Бабель был поэтом; ни натурализм описываемых им бытовых деталей, ни круглые очки на круглом лице не могут скрыть его поэтическую настроенность. Он загорался от стихотворной строки, от холста, от цвета неба, от зрелища человеческой красоты. Его дневник не относится к тем дневникам, которые рассчитаны на опубликование, — Бабель откровенно беседовал с собой. Вот почему, говоря о поэтичности Бабеля, я начну с записей в дневнике.
«Вырубленные опушки, остатки войны, проволока, окопы. Величественные зеленые дубы, грабы, много сосны, верба — величественное и кроткое дерево, дождь в лесу, размытые дороги, ясень».
«Боратин — крепкое солнечное село. Хмель, смеющаяся дочка, молчаливый богатый крестьянин, яичница на масле, молоко, белый хлеб, чревоугодие, солнце, чистота».
«Великолепная итальянская живопись, розовые патеры, качающие младенца Христа, великолепный темный Христос, Рембрандт, Мадонна под Мурильо, а м. б. Мурильо, святые упитанные иезуиты, бородатый еврейчик, лавочка, сломанная рака, фигура св. Валента».
«Вспоминаю разломанные рамы, тысячи пчел, жужжащих и бьющихся у разрушенного улья».
«Графский, старинный польский дом, наверное б. 100 лет, рога, старинная светлая плафонная живопись, маленькие комнаты для дворецких, плиты, переходы, экскременты на полу, еврейские мальчишки, рояль Стейнвей, диваны вскрыты до пружин, припомнить белые легкие и дубовые двери, французские письма 1820 г.».

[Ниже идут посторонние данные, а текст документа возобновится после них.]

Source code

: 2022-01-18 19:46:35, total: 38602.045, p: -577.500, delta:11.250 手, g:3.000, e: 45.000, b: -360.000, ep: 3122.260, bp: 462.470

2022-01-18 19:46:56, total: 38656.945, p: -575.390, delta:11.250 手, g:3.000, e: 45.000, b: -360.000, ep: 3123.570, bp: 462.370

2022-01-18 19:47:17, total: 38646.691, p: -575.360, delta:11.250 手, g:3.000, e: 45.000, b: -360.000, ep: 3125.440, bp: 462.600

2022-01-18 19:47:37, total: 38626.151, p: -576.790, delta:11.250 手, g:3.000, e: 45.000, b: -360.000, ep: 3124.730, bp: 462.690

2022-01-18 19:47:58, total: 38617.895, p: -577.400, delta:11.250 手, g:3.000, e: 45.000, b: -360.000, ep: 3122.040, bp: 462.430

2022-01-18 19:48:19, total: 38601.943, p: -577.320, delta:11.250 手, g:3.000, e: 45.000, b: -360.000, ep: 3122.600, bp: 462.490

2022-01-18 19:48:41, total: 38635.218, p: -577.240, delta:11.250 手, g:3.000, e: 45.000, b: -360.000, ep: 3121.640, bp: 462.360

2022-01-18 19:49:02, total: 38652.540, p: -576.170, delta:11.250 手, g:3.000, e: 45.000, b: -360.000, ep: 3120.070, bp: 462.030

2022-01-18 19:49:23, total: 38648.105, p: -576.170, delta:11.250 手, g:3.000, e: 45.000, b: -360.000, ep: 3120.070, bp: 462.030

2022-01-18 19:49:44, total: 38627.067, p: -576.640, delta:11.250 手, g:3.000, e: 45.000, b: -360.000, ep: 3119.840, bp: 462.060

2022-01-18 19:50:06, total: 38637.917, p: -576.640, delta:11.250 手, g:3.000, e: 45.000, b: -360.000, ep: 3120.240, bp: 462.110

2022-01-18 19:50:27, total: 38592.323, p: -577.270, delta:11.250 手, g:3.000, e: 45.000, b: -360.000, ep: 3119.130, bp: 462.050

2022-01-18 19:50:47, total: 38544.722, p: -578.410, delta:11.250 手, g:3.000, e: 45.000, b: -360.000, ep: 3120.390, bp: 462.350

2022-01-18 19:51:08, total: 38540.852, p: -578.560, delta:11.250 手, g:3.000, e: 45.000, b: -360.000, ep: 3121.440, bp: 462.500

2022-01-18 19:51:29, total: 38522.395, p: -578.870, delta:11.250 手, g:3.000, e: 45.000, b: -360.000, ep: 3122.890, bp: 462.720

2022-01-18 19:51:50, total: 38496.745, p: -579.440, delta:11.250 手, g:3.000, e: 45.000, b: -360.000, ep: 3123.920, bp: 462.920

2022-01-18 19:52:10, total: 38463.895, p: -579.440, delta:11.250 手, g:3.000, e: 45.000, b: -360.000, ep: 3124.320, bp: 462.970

О своем отношении к искусству Бабель рассказал в новелле «Ди Грассо». В Одессу приезжает актер из Сицилии. Он играет условно, может быть чрезмерно, но сила искусства такова, что злые становятся добрыми; жена барышника, выходя из театра, упрекает пристыженного мужа: «Босяк, теперь ты видишь, что такое любовь…»
Я помню появление «Конармии». Все были потрясены силой фантазии; говорили даже о фантастике. А между тем Бабель описал то, что видел. Об этом свидетельствует тетрадка, побывавшая в походе и пережившая автора.
Вот рассказ «Начальник конзапаса»: «На огненном англо-арабе подскакал к крыльцу Дьяков, бывший цирковой атлет, а ныне начальник конского запаса краснорожий, седоусый, в черном плаще и с серебряными лампасами вдоль красных шаровар». Далее Дьяков говорит крестьянину, что за коня он получит пятнадцать тысяч, а если бы конь был повеселее, то двадцать: «Ежели конь упал и подымается, то это — конь; ежели он, обратно сказать, не подымается, тогда это не конь».
А вот запись в дневнике 13 июля 1920 года: «Начальник конского запаса Дьяков — феерическая картина, кр[асные] штаны с серебр[яными] лампасами, пояс с насечкой, ставрополец, фигура Аполлона, корот[кие] седые усы, сорок пять лет… был атлетом… о лошадях». 16 июля: «Приезжает Дьяков. Разговор короток: за такую-то лошадь можешь получить 15 т., за такую-то — 20 т. Ежели поднимется, значит, это лошадь».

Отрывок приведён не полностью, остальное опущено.